スウェーデンから「日本のラジオ聴こえたよ」とラジオ局に受信報告 長距離で電波が届いた要因とは

北極を中心に見た時の昼と夜

昨年(2023年)の11月、スウェーデンから、神戸のラジオ局に「ラジオの電波を受信した」という受信報告が届きました。これはインターネットラジオではなく、放送の電波を受信したとのこと。果たしてそんなに離れた場所からラジオを受信することは可能なのでしょうか? 普段はラジオを陰で支えている技術スタッフが、ラジオの長距離受信について、ラジオ番組の中で話しました。

【写真】「放送が聴こえたよ」と報告するとラジオ局からもらえる公式のカードがあるんです…「ベリカード」っていいます。

神戸のラジオ局・ラジオ関西のAM放送(558kHz)の電波は、主に近畿地方で受信することができ、深夜など、時間帯によっては東京や広島などでも聴くことができます。

そのなかで、8千キロ(km)以上離れた「スウェーデン」在住のリスナーから、「(2023年)11月1日の24時に、放送を受信した」という受信報告がラジオ関西に届いたのです。

このようなラジオの長距離受信には、「電離層」という地球の大気の層の状態が関係しています。この電離層で電波を反射し“偶然にも”普段は届かないような遠い場所までラジオの電波が届くことがあります。

鹿児島工業高等専門学校が運営する「宇宙天気ニュース」と呼ぶサイトでは、太陽活動と地球の電離層の状態などについて、科学的な観測や予測を提供しています。同サイトでは太陽風(太陽から噴き出る「プラズマ」と呼ぶ電気を帯びた粒子の嵐)の様子を、地球の手前150kmにある米国の衛星DSCOVR(ディスカバー)が観測した数字として見ることができます。

この数値を見ると、地球の電離層の状態をある程度推測することができます。スウェーデンから日本のラジオが聞こえたという2023年11月1日の深夜24時は、太陽風の速度が高く、多数のプラズマが地球の電離層へ届いている状態でした。この大気の状態は「電波が飛びやすい」と言われています。

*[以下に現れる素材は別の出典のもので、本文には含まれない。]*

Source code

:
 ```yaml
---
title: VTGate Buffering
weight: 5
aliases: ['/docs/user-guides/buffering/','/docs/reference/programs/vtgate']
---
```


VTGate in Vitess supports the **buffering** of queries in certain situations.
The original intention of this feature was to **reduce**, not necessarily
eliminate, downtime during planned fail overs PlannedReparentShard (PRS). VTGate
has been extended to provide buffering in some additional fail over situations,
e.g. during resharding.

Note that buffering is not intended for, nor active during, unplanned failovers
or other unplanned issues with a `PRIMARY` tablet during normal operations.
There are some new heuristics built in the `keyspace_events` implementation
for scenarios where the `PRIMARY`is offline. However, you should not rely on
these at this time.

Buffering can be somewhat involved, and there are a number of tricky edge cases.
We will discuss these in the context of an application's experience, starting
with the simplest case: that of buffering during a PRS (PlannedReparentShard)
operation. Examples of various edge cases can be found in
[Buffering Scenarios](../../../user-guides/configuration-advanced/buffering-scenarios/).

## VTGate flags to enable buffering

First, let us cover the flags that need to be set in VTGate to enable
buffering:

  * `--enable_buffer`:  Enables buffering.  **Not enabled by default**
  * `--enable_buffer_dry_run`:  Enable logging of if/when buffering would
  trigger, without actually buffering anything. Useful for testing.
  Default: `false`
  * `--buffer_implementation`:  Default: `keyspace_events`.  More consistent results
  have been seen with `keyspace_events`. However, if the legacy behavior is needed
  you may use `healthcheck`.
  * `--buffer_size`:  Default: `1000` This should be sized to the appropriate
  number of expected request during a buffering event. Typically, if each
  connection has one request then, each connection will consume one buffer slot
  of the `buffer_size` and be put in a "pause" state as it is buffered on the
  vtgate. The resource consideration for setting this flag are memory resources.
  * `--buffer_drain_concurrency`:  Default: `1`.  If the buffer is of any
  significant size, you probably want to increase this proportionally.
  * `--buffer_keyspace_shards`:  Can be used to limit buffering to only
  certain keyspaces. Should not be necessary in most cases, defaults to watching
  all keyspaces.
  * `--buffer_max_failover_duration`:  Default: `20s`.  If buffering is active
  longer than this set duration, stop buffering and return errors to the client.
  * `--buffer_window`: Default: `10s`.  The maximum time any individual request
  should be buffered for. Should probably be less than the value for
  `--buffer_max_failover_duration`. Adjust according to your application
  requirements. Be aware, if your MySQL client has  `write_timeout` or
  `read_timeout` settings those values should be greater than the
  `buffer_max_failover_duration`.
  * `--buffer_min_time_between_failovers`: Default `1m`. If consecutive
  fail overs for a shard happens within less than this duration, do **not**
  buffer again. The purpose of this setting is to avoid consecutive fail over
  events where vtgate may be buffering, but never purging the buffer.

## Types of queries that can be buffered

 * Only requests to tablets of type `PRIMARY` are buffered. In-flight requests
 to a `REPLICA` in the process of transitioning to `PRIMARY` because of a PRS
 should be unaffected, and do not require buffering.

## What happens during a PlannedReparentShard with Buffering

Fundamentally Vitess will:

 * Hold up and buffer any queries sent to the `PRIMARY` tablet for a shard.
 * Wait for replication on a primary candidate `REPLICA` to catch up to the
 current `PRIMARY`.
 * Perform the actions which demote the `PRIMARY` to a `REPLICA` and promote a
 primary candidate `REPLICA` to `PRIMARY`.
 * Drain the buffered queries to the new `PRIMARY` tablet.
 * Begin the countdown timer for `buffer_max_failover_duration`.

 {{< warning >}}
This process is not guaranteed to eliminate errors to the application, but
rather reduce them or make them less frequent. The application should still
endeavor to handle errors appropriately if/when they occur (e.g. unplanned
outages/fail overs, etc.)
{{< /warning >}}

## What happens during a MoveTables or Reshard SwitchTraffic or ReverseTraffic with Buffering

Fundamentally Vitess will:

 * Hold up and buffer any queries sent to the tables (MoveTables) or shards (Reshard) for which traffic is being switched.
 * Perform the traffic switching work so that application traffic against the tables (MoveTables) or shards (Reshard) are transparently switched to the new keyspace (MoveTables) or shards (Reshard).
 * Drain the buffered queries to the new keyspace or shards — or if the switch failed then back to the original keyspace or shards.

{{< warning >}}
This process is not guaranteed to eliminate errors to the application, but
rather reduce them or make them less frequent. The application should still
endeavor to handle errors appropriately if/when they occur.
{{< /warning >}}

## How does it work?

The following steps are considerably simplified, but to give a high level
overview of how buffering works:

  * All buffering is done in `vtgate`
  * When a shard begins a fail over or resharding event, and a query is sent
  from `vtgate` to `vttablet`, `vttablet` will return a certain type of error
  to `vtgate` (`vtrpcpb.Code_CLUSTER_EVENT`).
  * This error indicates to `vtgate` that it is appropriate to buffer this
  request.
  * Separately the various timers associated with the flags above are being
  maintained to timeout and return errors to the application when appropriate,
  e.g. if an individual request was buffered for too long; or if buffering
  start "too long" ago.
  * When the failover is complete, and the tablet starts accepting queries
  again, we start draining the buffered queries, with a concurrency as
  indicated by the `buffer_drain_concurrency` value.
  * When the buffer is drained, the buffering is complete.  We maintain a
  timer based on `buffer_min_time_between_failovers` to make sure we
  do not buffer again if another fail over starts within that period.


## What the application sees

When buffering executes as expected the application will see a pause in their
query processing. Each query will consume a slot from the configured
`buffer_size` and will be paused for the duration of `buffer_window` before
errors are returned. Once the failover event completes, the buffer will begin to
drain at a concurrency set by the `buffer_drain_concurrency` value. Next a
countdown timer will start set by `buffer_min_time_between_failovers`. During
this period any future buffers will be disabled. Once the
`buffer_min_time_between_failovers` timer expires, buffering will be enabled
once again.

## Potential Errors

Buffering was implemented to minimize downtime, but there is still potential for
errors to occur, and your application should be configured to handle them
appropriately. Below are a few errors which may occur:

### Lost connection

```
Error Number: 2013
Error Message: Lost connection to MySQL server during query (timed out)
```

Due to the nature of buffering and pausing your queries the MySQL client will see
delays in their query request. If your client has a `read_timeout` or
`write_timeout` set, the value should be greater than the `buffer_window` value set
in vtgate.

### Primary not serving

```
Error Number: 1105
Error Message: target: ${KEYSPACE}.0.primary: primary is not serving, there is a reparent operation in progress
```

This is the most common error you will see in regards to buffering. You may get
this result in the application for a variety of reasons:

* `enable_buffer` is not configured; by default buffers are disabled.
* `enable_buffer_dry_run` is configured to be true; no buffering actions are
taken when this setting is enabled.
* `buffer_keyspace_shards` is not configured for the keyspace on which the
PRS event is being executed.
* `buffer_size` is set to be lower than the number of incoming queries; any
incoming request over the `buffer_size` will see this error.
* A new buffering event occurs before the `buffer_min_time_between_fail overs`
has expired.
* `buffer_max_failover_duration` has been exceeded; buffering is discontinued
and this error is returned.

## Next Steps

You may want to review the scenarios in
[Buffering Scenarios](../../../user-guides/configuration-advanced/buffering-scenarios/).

この時間の太陽風の速度は470km/s(秒速)に達し、前後24時間では比較的高い速度でした。ただし、特に速かったわけではないようです(より高速な時は600~700km/sに達します)。なお、翌日の平常時は300km/s程度まで落ちました。

また電波を受信した時の日本は深夜24時ですが、スウェーデンは日没が近づく午後3時頃。そのため日本とスウェーデンでは電波を反射する電離層の高さや状態が変わります。これらの偶然が重なり、ラジオ関西の放送電波がスウェーデンへ到達しやすくなったと思われます。

このような状況になるタイミングは、めったに起こりえないかもしれませんし、明日また起きるかもしれません。目に見えない電波には不思議が多いのです。